Each line from the first line of the entries through the line holding "我的感受是: 通过群内的同学" is to be restated word for word; nothing else, and no picture, belongs in the answer.
---- MATERIAL PROVIDED
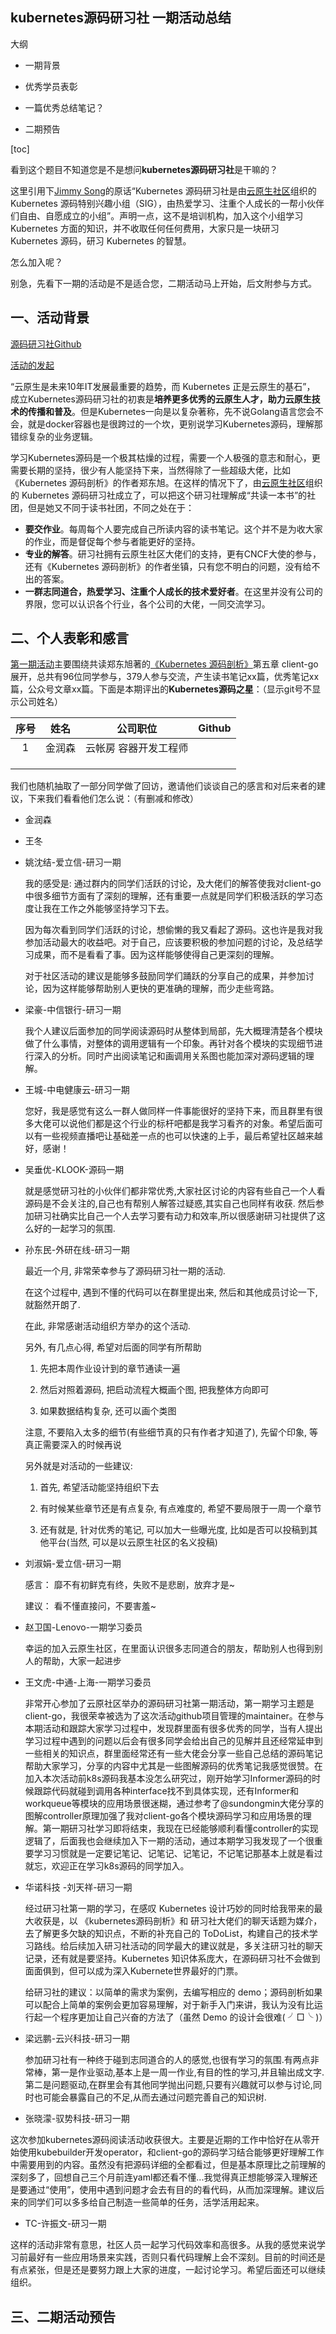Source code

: ## kubernetes源码研习社 一期活动总结

大纲

-   一期背景

-   优秀学员表彰
-   一篇优秀总结笔记？ 

-   二期预告 



[toc]

看到这个题目不知道您是不是想问**kubernetes源码研习社**是干嘛的？

这里引用下[Jimmy Song](https://github.com/rootsongjc)的原话“Kubernetes 源码研习社是由[云原生社区](https://cloudnative.to/)组织的 Kubernetes 源码特别兴趣小组（SIG），由热爱学习、注重个人成长的一帮小伙伴们自由、自愿成立的小组”。声明一点，这不是培训机构，加入这个小组学习Kubernetes 方面的知识，并不收取任何任何费用，大家只是一块研习 Kubernetes 源码，研习 Kubernetes 的智慧。

怎么加入呢？

别急，先看下一期的活动是不是适合您，二期活动马上开始，后文附参与方式。

## 一、活动背景

[源码研习社Github](https://github.com/cloudnativeto/sig-k8s-source-code)

[活动的发起](https://mp.weixin.qq.com/s?__biz=MzI1NTE2NDE2MA==&mid=2649381964&idx=1&sn=520618e7608e4273c36507e9fff210e2&chksm=f224d623c5535f35b64b34a776fb49bd567a0eca1f5578df60226a838ae96e2da001230ab0e2&scene=0&xtrack=1#rd)

“云原生是未来10年IT发展最重要的趋势，而 Kubernetes 正是云原生的基石”， 成立Kubernetes源码研习社的初衷是**培养更多优秀的云原生人才，助力云原生技术的传播和普及**。但是Kubernetes一向是以复杂著称，先不说Golang语言您会不会，就是docker容器也是很跨过的一个坎，更别说学习Kubernetes源码，理解那错综复杂的业务逻辑。

学习Kubernetes源码是一个极其枯燥的过程，需要一个人极强的意志和耐心，更需要长期的坚持，很少有人能坚持下来，当然得除了一些超级大佬，比如《Kubernetes 源码剖析》的作者郑东旭。在这样的情况下了，由[云原生社区](https://cloudnative.to/)组织的 Kubernetes 源码研习社成立了，可以把这个研习社理解成“共读一本书”的社团，但是她又不同于读书社团，不同之处在于：

-   **要交作业**。每周每个人要完成自己所读内容的读书笔记。这个并不是为收大家的作业，而是督促每个参与者能更好的坚持。
-   **专业的解答**。研习社拥有云原生社区大佬们的支持，更有CNCF大使的参与，还有《Kubernetes 源码剖析》的作者坐镇，只有您不明白的问题，没有给不出的答案。
-   **一群志同道合，热爱学习、注重个人成长的技术爱好者**。在这里并没有公司的界限，您可以认识各个行业，各个公司的大佬，一同交流学习。

## 二、个人表彰和感言

[	第一期活动](https://github.com/cloudnativeto/sig-k8s-source-code/issues/8)主要围绕共读郑东旭著的[《Kubernetes 源码剖析》](https://weread.qq.com/web/reader/f1e3207071eeeefaf1e138a)第五章 client-go 展开，总共有96位同学参与，379人参与交流，产生读书笔记xx篇，优秀笔记xx篇，公众号文章xx篇。下面是本期评出的**Kubernetes源码之星**：（显示git号不显示公司姓名）

| 序号 | **姓名** |     **公司职位**      | Github |
| :--: | :------: | :-------------------: | :----: |
|  1   |  金润森  | 云帐房 容器开发工程师 |        |
|      |          |                       |        |
|      |          |                       |        |
|      |          |                       |        |

​	我们也随机抽取了一部分同学做了回访，邀请他们谈谈自己的感言和对后来者的建议，下来我们看看他们怎么说：（有删减和修改）

-   金润森

-   王冬

-   姚沈结-爱立信-研习一期 

    我的感受是: 通过群内的同学们活跃的讨论，及大佬们的解答使我对client-go中很多细节方面有了深刻的理解，还有重要一点就是同学们积极活跃的学习态度让我在工作之外能够坚持学习下去。

    因为每次看到同学们活跃的讨论，想偷懒的我又看起了源码。这也许是我对我参加活动最大的收益吧。对于自己，应该要积极的参加问题的讨论，及总结学习成果，而不是看看了事。因为这样能够使得自己更深刻的理解。

    对于社区活动的建议是能够多鼓励同学们踊跃的分享自己的成果，并参加讨论，因为这样能够帮助别人更快的更准确的理解，而少走些弯路。

-   梁豪-中信银行-研习一期

    我个人建议后面参加的同学阅读源码时从整体到局部，先大概理清楚各个模块做了什么事情，对整体的调用逻辑有一个印象。再针对各个模块的实现细节进行深入的分析。同时产出阅读笔记和画调用关系图也能加深对源码逻辑的理解。

-   王城-中电健康云-研习一期

    您好，我是感觉有这么一群人做同样一件事能很好的坚持下来，而且群里有很多大佬可以说他们都是这个行业的标杆吧都是我学习看齐的对象。希望后面可以有一些视频直播吧让基础差一点的也可以快速的上手，最后希望社区越来越好，感谢！

-   吴垂优-KLOOK-源码一期  

    就是感觉研习社的小伙伴们都非常优秀,大家社区讨论的内容有些自己一个人看源码是不会关注的,自己也有帮别人解答过疑惑,其实自己也同样有收获. 然后参加研习社确实比自己一个人去学习要有动力和效率,所以很感谢研习社提供了这么好的一起学习的氛围.

-   孙东民-外研在线-研习一期

    最近一个月, 非常荣幸参与了源码研习社一期的活动.

    在这个过程中, 遇到不懂的代码可以在群里提出来, 然后和其他成员讨论一下, 就豁然开朗了.

    在此, 非常感谢活动组织方举办的这个活动.

    另外, 有几点心得, 希望对后面的同学有所帮助

    1.  先把本周作业设计到的章节通读一遍

    2.  然后对照着源码, 把启动流程大概画个图, 把我整体方向即可

    3.  如果数据结构复杂, 还可以画个类图

    注意, 不要陷入太多的细节(有些细节真的只有作者才知道了), 先留个印象, 等真正需要深入的时候再说

    

    另外就是对活动的一些建议:

    1.  首先, 希望活动能坚持组织下去

    2.  有时候某些章节还是有点复杂, 有点难度的, 希望不要局限于一周一个章节

    3.  还有就是, 针对优秀的笔记, 可以加大一些曝光度, 比如是否可以投稿到其他平台(当然, 可以是以云原生社区的名义投稿)

-   刘淑娟-爱立信-研习一期

    感言： 靡不有初鲜克有终，失败不是悲剧，放弃才是~

    建议： 看不懂直接问，不要害羞~

-   赵卫国-Lenovo-一期学习委员

    幸运的加入云原生社区，在里面认识很多志同道合的朋友，帮助别人也得到别人的帮助，大家一起进步

-   王文虎-中通-上海-一期学习委员

    非常开心参加了云原社区举办的源码研习社第一期活动，第一期学习主题是client-go，我很荣幸被选为了这次活动github项目管理的maintainer。在参与本期活动和跟踪大家学习过程中，发现群里面有很多优秀的同学，当有人提出学习过程中遇到的问题以后会有很多同学会给出自己的见解并且还经常延申到一些相关的知识点，群里面经常还有一些大佬会分享一些自己总结的源码笔记帮助大家学习，分享的内容中尤其是一些图解源码的优秀笔记我感觉很赞。在加入本次活动前k8s源码我基本没怎么研究过，刚开始学习Informer源码的时候跟踪代码就碰到调用各种interface找不到具体实现，还有Informer和workqueue等模块的应用场景很迷糊，通过参考了@sundongmin大佬分享的图解controller原理加强了我对client-go各个模块源码学习和应用场景的理解。第一期研习社学习即将结束，我现在已经能够顺利看懂controller的实现逻辑了，后面我也会继续加入下一期的活动，通过本期学习我发现了一个很重要学习习惯就是一定要记笔记、记笔记、记笔记，不记笔记那基本上就是看过就忘，欢迎正在学习k8s源码的同学加入。

-   华诺科技 -刘天祥-研习一期

    经过研习社第一期的学习，在感叹 Kubernetes 设计巧妙的同时给我带来的最大收获是，以 《kubernetes源码剖析》和 研习社大佬们的聊天话题为媒介，去了解更多欠缺的知识点，不断的补充自己的 ToDoList，构建自己的技术学习路线。给后续加入研习社活动的同学最大的建议就是，多关注研习社的聊天记录，还有就是要坚持。Kubernetes 知识体系庞大，在源码研习社不会做到面面俱到，但可以成为深入Kubernete世界最好的门票。

    给研习社的建议：以简单的需求为案例，去编写相应的 demo；源码剖析如果可以配合上简单的案例会更加容易理解，对于新手入门来讲，我认为没有比运行起一个程序更加让自己兴奋的方法了（虽然 Demo 的设计会很难( ╯□╰ )）

-   梁远鹏-云兴科技-研习一期

    参加研习社有一种终于碰到志同道合的人的感觉,也很有学习的氛围.有两点非常棒，第一是作业驱动,基本上是一周一作业,有目的性的学习,并且输出成文字.第二是问题驱动,在群里会有其他同学抛出问题,只要有兴趣就可以参与讨论,同时也可能会暴露自己的不足,从而去通过问题完善自己的知识树.

-    张晓濛-驭势科技-研习一期

这次参加kubernetes源码阅读活动收获很大。主要是近期的工作中恰好在从零开始使用kubebuilder开发operator，和client-go的源码学习结合能够更好理解工作中需要用到的内容。虽然没有把源码详细的全都看过，但是基本原理比之前理解的深刻多了，回想自己三个月前连yaml都还看不懂...我觉得真正想能够深入理解还是要通过“使用”，使用中遇到问题才会去有目的的看代码，从而加深理解。建议后来的同学们可以多多给自己制造一些简单的任务，活学活用起来。

-   TC-许振文-研习一期

这样的活动非常有意思，社区人员一起学习代码效率和高很多。从我的感觉来说学习前最好有一些应用场景来实践，否则只看代码理解上会不深刻。目前的时间还是有点紧张，但是还是要努力跟上大家的进度，一起讨论学习。希望后面还可以继续组织。

## 三、二期活动预告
--------
§ **WRITTEN SOLUTION**:
Source code

: ## kubernetes源码研习社 一期活动总结

大纲

-   一期背景

-   优秀学员表彰
-   一篇优秀总结笔记？ 

-   二期预告 



[toc]

看到这个题目不知道您是不是想问**kubernetes源码研习社**是干嘛的？

这里引用下[Jimmy Song](https://github.com/rootsongjc)的原话“Kubernetes 源码研习社是由[云原生社区](https://cloudnative.to/)组织的 Kubernetes 源码特别兴趣小组（SIG），由热爱学习、注重个人成长的一帮小伙伴们自由、自愿成立的小组”。声明一点，这不是培训机构，加入这个小组学习Kubernetes 方面的知识，并不收取任何任何费用，大家只是一块研习 Kubernetes 源码，研习 Kubernetes 的智慧。

怎么加入呢？

别急，先看下一期的活动是不是适合您，二期活动马上开始，后文附参与方式。

## 一、活动背景

[源码研习社Github](https://github.com/cloudnativeto/sig-k8s-source-code)

[活动的发起](https://mp.weixin.qq.com/s?__biz=MzI1NTE2NDE2MA==&mid=2649381964&idx=1&sn=520618e7608e4273c36507e9fff210e2&chksm=f224d623c5535f35b64b34a776fb49bd567a0eca1f5578df60226a838ae96e2da001230ab0e2&scene=0&xtrack=1#rd)

“云原生是未来10年IT发展最重要的趋势，而 Kubernetes 正是云原生的基石”， 成立Kubernetes源码研习社的初衷是**培养更多优秀的云原生人才，助力云原生技术的传播和普及**。但是Kubernetes一向是以复杂著称，先不说Golang语言您会不会，就是docker容器也是很跨过的一个坎，更别说学习Kubernetes源码，理解那错综复杂的业务逻辑。

学习Kubernetes源码是一个极其枯燥的过程，需要一个人极强的意志和耐心，更需要长期的坚持，很少有人能坚持下来，当然得除了一些超级大佬，比如《Kubernetes 源码剖析》的作者郑东旭。在这样的情况下了，由[云原生社区](https://cloudnative.to/)组织的 Kubernetes 源码研习社成立了，可以把这个研习社理解成“共读一本书”的社团，但是她又不同于读书社团，不同之处在于：

-   **要交作业**。每周每个人要完成自己所读内容的读书笔记。这个并不是为收大家的作业，而是督促每个参与者能更好的坚持。
-   **专业的解答**。研习社拥有云原生社区大佬们的支持，更有CNCF大使的参与，还有《Kubernetes 源码剖析》的作者坐镇，只有您不明白的问题，没有给不出的答案。
-   **一群志同道合，热爱学习、注重个人成长的技术爱好者**。在这里并没有公司的界限，您可以认识各个行业，各个公司的大佬，一同交流学习。

## 二、个人表彰和感言

[	第一期活动](https://github.com/cloudnativeto/sig-k8s-source-code/issues/8)主要围绕共读郑东旭著的[《Kubernetes 源码剖析》](https://weread.qq.com/web/reader/f1e3207071eeeefaf1e138a)第五章 client-go 展开，总共有96位同学参与，379人参与交流，产生读书笔记xx篇，优秀笔记xx篇，公众号文章xx篇。下面是本期评出的**Kubernetes源码之星**：（显示git号不显示公司姓名）

| 序号 | **姓名** |     **公司职位**      | Github |
| :--: | :------: | :-------------------: | :----: |
|  1   |  金润森  | 云帐房 容器开发工程师 |        |
|      |          |                       |        |
|      |          |                       |        |
|      |          |                       |        |

​	我们也随机抽取了一部分同学做了回访，邀请他们谈谈自己的感言和对后来者的建议，下来我们看看他们怎么说：（有删减和修改）

-   金润森

-   王冬

-   姚沈结-爱立信-研习一期 

    我的感受是: 通过群内的同学们活跃的讨论，及大佬们的解答使我对client-go中很多细节方面有了深刻的理解，还有重要一点就是同学们积极活跃的学习态度让我在工作之外能够坚持学习下去。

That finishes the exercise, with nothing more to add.